Bosnia and Herzegovina, set to make their second World Cup appearance following their debut in 2014, will compete in Group B alongside co-hosts Canada, Qatar, and Switzerland. For Italy, the implications extend far beyond a single defeat. The Azzurri’s last two appearances in the tournament ended in group-stage eliminations, and the current trajectory now consigns a generation of Italian supporters to growing up without ever witnessing their country compete at the world Cup, a fate previously only experienced in the year 1958.

In the wake of the defeat, Italy’s leading newspapers have abandoned any pretense of mere disappointment, instead framing the result as a structural collapse and a profound national humiliation.

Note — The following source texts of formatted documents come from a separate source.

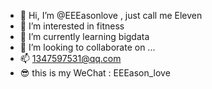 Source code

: - 👋 Hi, I’m @EEEasonlove , just call me Eleven
- 👀 I’m interested in fitness
- 🌱 I’m currently learning bigdata
- 💞️ I’m looking to collaborate on ...
- 📫 1347597531@qq.com 
- 😎 this is my WeChat : EEEason_love
<!---
EEEasonlove/EEEasonlove is a ✨ special ✨ repository because its `README.md` (this file) appears on your GitHub profile.
You can click the Preview link to take a look at your changes.
--->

La Gazzetta dello Sport articulated a sentiment of desensitized grief, describing the outcome as a worsening “apocalypse.” The publication noted a troubling normalization of failure: “Italy has lost its sense of shock, of catastrophe. Missing out on the World Cup is becoming the norm. We won’t be able to talk about a World Cup again until around 2030, 16 years after our last World Cup appearance. A whole generation is growing up without ever having seen Italy at a World Cup.”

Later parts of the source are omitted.